Work task ->
Images are not wanted; transcribe the rest of the listing exactly.

------ Supplied records ------

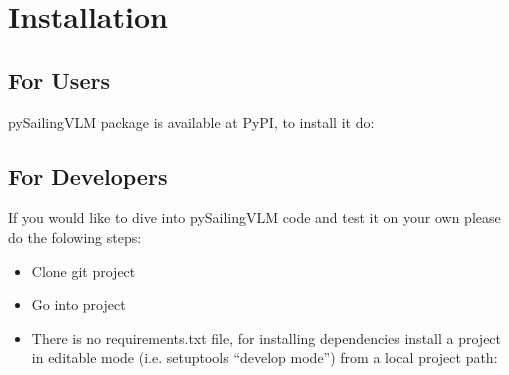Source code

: \documentclass[letterpaper,10pt,english]{jupyterBook}
\begin{document}
\chapter{Installation}
\label{\detokenize{chapters/start/installation:installation}}\label{\detokenize{chapters/start/installation::doc}}

\section{For Users}
\label{\detokenize{chapters/start/installation:for-users}}
\sphinxAtStartPar
pySailingVLM package is available at PyPI, to install it do:

\begin{sphinxVerbatim}[commandchars=\\\{\}]
  
\end{sphinxVerbatim}


\section{For Developers}
\label{\detokenize{chapters/start/installation:for-developers}}
\sphinxAtStartPar
If you would like to dive into pySailingVLM code and test it on your own please do the folowing steps:
\begin{itemize}
\item {} 
\sphinxAtStartPar
Clone git project

\end{itemize}

\begin{sphinxVerbatim}[commandchars=\\\{\}]
  
\end{sphinxVerbatim}
\begin{itemize}
\item {} 
\sphinxAtStartPar
Go into project

\end{itemize}

\begin{sphinxVerbatim}[commandchars=\\\{\}]
 
\end{sphinxVerbatim}
\begin{itemize}
\item {} 
\sphinxAtStartPar
There is no requirements.txt file, for installing dependencies install a project in editable mode (i.e. setuptools “develop mode”) from a local project path:

\end{itemize}
\end{document}
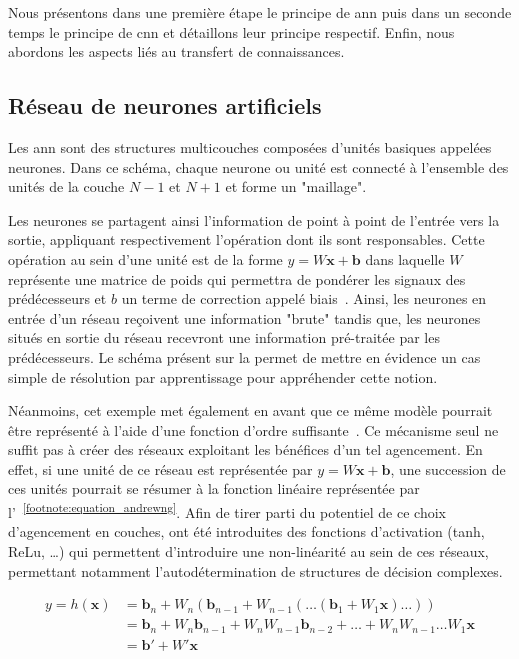 Nous présentons dans une première étape le principe de \gls{ann} puis dans un seconde temps le principe de \gls{cnn} et détaillons leur principe respectif. Enfin, nous abordons les aspects liés au transfert de connaissances.\par

\subsection{Réseau de neurones artificiels}
Les \gls{ann} sont des structures multicouches composées d'unités basiques appelées neurones. Dans ce schéma, chaque neurone ou unité est connecté à l'ensemble des unités de la couche $N-1$ et $N+1$ et forme un "maillage".\par

Les neurones se partagent ainsi l'information de point à point de l'entrée vers la sortie, appliquant respectivement l'opération dont ils sont responsables. Cette opération au sein d'une unité est de la forme $y = W\mathbf{x}+\mathbf{b}$ dans laquelle $W$ représente une matrice de poids qui permettra de pondérer les signaux des prédécesseurs et $b$ un terme de correction appelé biais~\cite{Stephen1990}. Ainsi, les neurones en entrée d'un réseau reçoivent une information "brute" tandis que, les neurones situés en sortie du réseau recevront une information pré-traitée par les prédécesseurs. Le schéma présent sur la  permet de mettre en évidence un cas simple de résolution par apprentissage pour appréhender cette notion.\par

Néanmoins, cet exemple met également en avant que ce même modèle pourrait être représenté à l'aide d'une fonction d'ordre suffisante~\cite{Bishop2006}. Ce mécanisme seul ne suffit pas à créer des réseaux exploitant les bénéfices d'un tel agencement. En effet, si une unité de ce réseau est représentée par $y = W\mathbf{x}+\mathbf{b}$, une succession de ces unités pourrait se résumer à la fonction linéaire représentée par l'~\textsuperscript{\ref{footnote:equation_andrewng}}. Afin de tirer parti du potentiel de ce choix d'agencement en couches, ont été introduites des fonctions d'activation (tanh, ReLu, \ldots) qui permettent d'introduire une non-linéarité au sein de ces réseaux, permettant notamment l’autodétermination de structures de décision complexes.\par

\begin{equation} 
    \label{eq:proof_linearity}
    \begin{split}
        y = h(\mathbf{x})   &=\mathbf{b}_n+W_n(\mathbf{b}_{n-1}+W_{n-1}(\dots (\mathbf{b}_1+W_1 \mathbf{x})\dots))\\
                            &=\mathbf{b}_n+W_n\mathbf{b}_{n-1}+W_nW_{n-1}\mathbf{b}_{n-2}+\dots+W_nW_{n-1}\dots W_1\mathbf{x}\\
                            &=\mathbf{b}'+W'\mathbf{x}
    \end{split}
\end{equation}
\par

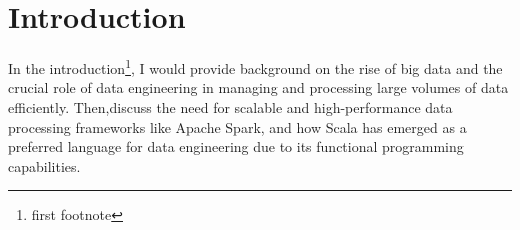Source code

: \chapter*{Introduction}

In the introduction\footnote{first footnote}, I would provide background on the rise of big data and the crucial role of data engineering in managing and processing large volumes of data efficiently. Then,\footnotemark discuss the need for scalable and high-performance data processing frameworks like Apache Spark, and how Scala has emerged as a preferred language for data engineering due to its functional programming capabilities\cite{abelson.etal_1997}.\footnotemark[\value{footnote}]

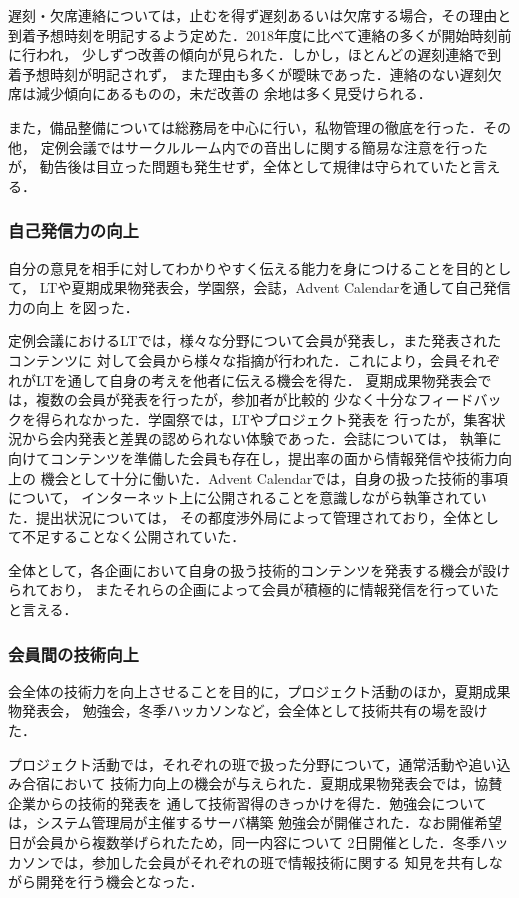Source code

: 遅刻・欠席連絡については，止むを得ず遅刻あるいは欠席する場合，その理由と
到着予想時刻を明記するよう定めた．2018年度に比べて連絡の多くが開始時刻前に行われ，
少しずつ改善の傾向が見られた．しかし，ほとんどの遅刻連絡で到着予想時刻が明記されず，
また理由も多くが曖昧であった．連絡のない遅刻欠席は減少傾向にあるものの，未だ改善の
余地は多く見受けられる．

また，備品整備については総務局を中心に行い，私物管理の徹底を行った．その他，
定例会議ではサークルルーム内での音出しに関する簡易な注意を行ったが，
勧告後は目立った問題も発生せず，全体として規律は守られていたと言える．

\subsubsection*{自己発信力の向上}
自分の意見を相手に対してわかりやすく伝える能力を身につけることを目的として，
LTや夏期成果物発表会，学園祭，会誌，Advent Calendarを通して自己発信力の向上
を図った．

定例会議におけるLTでは，様々な分野について会員が発表し，また発表されたコンテンツに
対して会員から様々な指摘が行われた．これにより，会員それぞれがLTを通して自身の考えを他者に伝える機会を得た．
夏期成果物発表会では，複数の会員が発表を行ったが，参加者が比較的
少なく十分なフィードバックを得られなかった．学園祭では，LTやプロジェクト発表を
行ったが，集客状況から会内発表と差異の認められない体験であった．会誌については，
執筆に向けてコンテンツを準備した会員も存在し，提出率の面から情報発信や技術力向上の
機会として十分に働いた．Advent Calendarでは，自身の扱った技術的事項について，
インターネット上に公開されることを意識しながら執筆されていた．提出状況については，
その都度渉外局によって管理されており，全体として不足することなく公開されていた．

全体として，各企画において自身の扱う技術的コンテンツを発表する機会が設けられており，
またそれらの企画によって会員が積極的に情報発信を行っていたと言える．

\subsubsection*{会員間の技術向上}
会全体の技術力を向上させることを目的に，プロジェクト活動のほか，夏期成果物発表会，
勉強会，冬季ハッカソンなど，会全体として技術共有の場を設けた．

プロジェクト活動では，それぞれの班で扱った分野について，通常活動や追い込み合宿において
技術力向上の機会が与えられた．夏期成果物発表会では，協賛企業からの技術的発表を
通して技術習得のきっかけを得た．勉強会については，システム管理局が主催するサーバ構築
勉強会が開催された．なお開催希望日が会員から複数挙げられたため，同一内容について
2日開催とした．冬季ハッカソンでは，参加した会員がそれぞれの班で情報技術に関する
知見を共有しながら開発を行う機会となった．

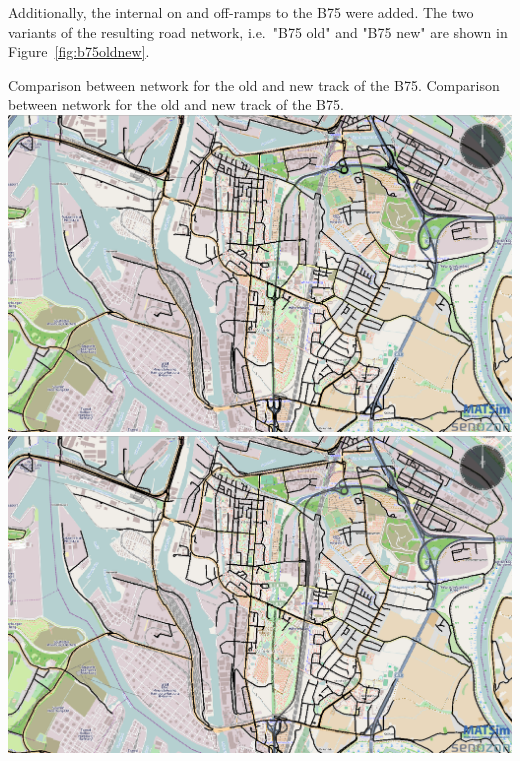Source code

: Additionally, the internal on and off-ramps to the B75 were added. The two variants of the resulting road network, i.e.\ "B75 old" and "B75 new" are shown in Figure~\ref{fig:b75oldnew}.



\createfigure%
{Comparison between network for the old and new track of the B75.}%
{Comparison between network for the old and new track of the B75.}%
{\label{fig:b75oldnew}}%
{%
  \createsubfigure%
  {}%
  {\includegraphics[width=.475\linewidth]{using/figures/B75old}}%
  {}%
  {}%
  \createsubfigure%
  {}%
  {\includegraphics[width=.475\linewidth]{using/figures/B75new}}
  {}%
  {}%
}%
  {}%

------

Answer box ->
Source code

: \documentclass[letterpaper,10pt,english]{jupyterBook}
\begin{document}
\chapter{Installation}
\label{\detokenize{chapters/start/installation:installation}}\label{\detokenize{chapters/start/installation::doc}}

\section{For Users}
\label{\detokenize{chapters/start/installation:for-users}}
\sphinxAtStartPar
pySailingVLM package is available at PyPI, to install it do:

\begin{sphinxVerbatim}[commandchars=\\\{\}]
  
\end{sphinxVerbatim}


\section{For Developers}
\label{\detokenize{chapters/start/installation:for-developers}}
\sphinxAtStartPar
If you would like to dive into pySailingVLM code and test it on your own please do the folowing steps:
\begin{itemize}
\item {} 
\sphinxAtStartPar
Clone git project

\end{itemize}

\begin{sphinxVerbatim}[commandchars=\\\{\}]
  
\end{sphinxVerbatim}
\begin{itemize}
\item {} 
\sphinxAtStartPar
Go into project

\end{itemize}

\begin{sphinxVerbatim}[commandchars=\\\{\}]
 
\end{sphinxVerbatim}
\begin{itemize}
\item {} 
\sphinxAtStartPar
There is no requirements.txt file, for installing dependencies install a project in editable mode (i.e. setuptools “develop mode”) from a local project path:

\end{itemize}
\end{document}
 Nous présentons dans une première étape le principe de \gls{ann} puis dans un seconde temps le principe de \gls{cnn} et détaillons leur principe respectif. Enfin, nous abordons les aspects liés au transfert de connaissances.\par

\subsection{Réseau de neurones artificiels}
Les \gls{ann} sont des structures multicouches composées d'unités basiques appelées neurones. Dans ce schéma, chaque neurone ou unité est connecté à l'ensemble des unités de la couche $N-1$ et $N+1$ et forme un "maillage".\par

Les neurones se partagent ainsi l'information de point à point de l'entrée vers la sortie, appliquant respectivement l'opération dont ils sont responsables. Cette opération au sein d'une unité est de la forme $y = W\mathbf{x}+\mathbf{b}$ dans laquelle $W$ représente une matrice de poids qui permettra de pondérer les signaux des prédécesseurs et $b$ un terme de correction appelé biais~\cite{Stephen1990}. Ainsi, les neurones en entrée d'un réseau reçoivent une information "brute" tandis que, les neurones situés en sortie du réseau recevront une information pré-traitée par les prédécesseurs. Le schéma présent sur la  permet de mettre en évidence un cas simple de résolution par apprentissage pour appréhender cette notion.\par

Néanmoins, cet exemple met également en avant que ce même modèle pourrait être représenté à l'aide d'une fonction d'ordre suffisante~\cite{Bishop2006}. Ce mécanisme seul ne suffit pas à créer des réseaux exploitant les bénéfices d'un tel agencement. En effet, si une unité de ce réseau est représentée par $y = W\mathbf{x}+\mathbf{b}$, une succession de ces unités pourrait se résumer à la fonction linéaire représentée par l'~\textsuperscript{\ref{footnote:equation_andrewng}}. Afin de tirer parti du potentiel de ce choix d'agencement en couches, ont été introduites des fonctions d'activation (tanh, ReLu, \ldots) qui permettent d'introduire une non-linéarité au sein de ces réseaux, permettant notamment l’autodétermination de structures de décision complexes.\par

\begin{equation} 
    \label{eq:proof_linearity}
    \begin{split}
        y = h(\mathbf{x})   &=\mathbf{b}_n+W_n(\mathbf{b}_{n-1}+W_{n-1}(\dots (\mathbf{b}_1+W_1 \mathbf{x})\dots))\\
                            &=\mathbf{b}_n+W_n\mathbf{b}_{n-1}+W_nW_{n-1}\mathbf{b}_{n-2}+\dots+W_nW_{n-1}\dots W_1\mathbf{x}\\
                            &=\mathbf{b}'+W'\mathbf{x}
    \end{split}
\end{equation}
\par

Source code

: \chapter*{Introduction}

In the introduction\footnote{first footnote}, I would provide background on the rise of big data and the crucial role of data engineering in managing and processing large volumes of data efficiently. Then,\footnotemark discuss the need for scalable and high-performance data processing frameworks like Apache Spark, and how Scala has emerged as a preferred language for data engineering due to its functional programming capabilities\cite{abelson.etal_1997}.\footnotemark[\value{footnote}]

Source code

: 遅刻・欠席連絡については，止むを得ず遅刻あるいは欠席する場合，その理由と
到着予想時刻を明記するよう定めた．2018年度に比べて連絡の多くが開始時刻前に行われ，
少しずつ改善の傾向が見られた．しかし，ほとんどの遅刻連絡で到着予想時刻が明記されず，
また理由も多くが曖昧であった．連絡のない遅刻欠席は減少傾向にあるものの，未だ改善の
余地は多く見受けられる．

また，備品整備については総務局を中心に行い，私物管理の徹底を行った．その他，
定例会議ではサークルルーム内での音出しに関する簡易な注意を行ったが，
勧告後は目立った問題も発生せず，全体として規律は守られていたと言える．

\subsubsection*{自己発信力の向上}
自分の意見を相手に対してわかりやすく伝える能力を身につけることを目的として，
LTや夏期成果物発表会，学園祭，会誌，Advent Calendarを通して自己発信力の向上
を図った．

定例会議におけるLTでは，様々な分野について会員が発表し，また発表されたコンテンツに
対して会員から様々な指摘が行われた．これにより，会員それぞれがLTを通して自身の考えを他者に伝える機会を得た．
夏期成果物発表会では，複数の会員が発表を行ったが，参加者が比較的
少なく十分なフィードバックを得られなかった．学園祭では，LTやプロジェクト発表を
行ったが，集客状況から会内発表と差異の認められない体験であった．会誌については，
執筆に向けてコンテンツを準備した会員も存在し，提出率の面から情報発信や技術力向上の
機会として十分に働いた．Advent Calendarでは，自身の扱った技術的事項について，
インターネット上に公開されることを意識しながら執筆されていた．提出状況については，
その都度渉外局によって管理されており，全体として不足することなく公開されていた．

全体として，各企画において自身の扱う技術的コンテンツを発表する機会が設けられており，
またそれらの企画によって会員が積極的に情報発信を行っていたと言える．

\subsubsection*{会員間の技術向上}
会全体の技術力を向上させることを目的に，プロジェクト活動のほか，夏期成果物発表会，
勉強会，冬季ハッカソンなど，会全体として技術共有の場を設けた．

プロジェクト活動では，それぞれの班で扱った分野について，通常活動や追い込み合宿において
技術力向上の機会が与えられた．夏期成果物発表会では，協賛企業からの技術的発表を
通して技術習得のきっかけを得た．勉強会については，システム管理局が主催するサーバ構築
勉強会が開催された．なお開催希望日が会員から複数挙げられたため，同一内容について
2日開催とした．冬季ハッカソンでは，参加した会員がそれぞれの班で情報技術に関する
知見を共有しながら開発を行う機会となった．

Source code

: Additionally, the internal on and off-ramps to the B75 were added. The two variants of the resulting road network, i.e.\ "B75 old" and "B75 new" are shown in Figure~\ref{fig:b75oldnew}.



\createfigure%
{Comparison between network for the old and new track of the B75.}%
{Comparison between network for the old and new track of the B75.}%
{\label{fig:b75oldnew}}%
{%
  \createsubfigure%
  {}%
  {\includegraphics[width=.475\linewidth]{using/figures/B75old}}%
  {}%
  {}%
  \createsubfigure%
  {}%
  {\includegraphics[width=.475\linewidth]{using/figures/B75new}}
  {}%
  {}%
}%
  {}%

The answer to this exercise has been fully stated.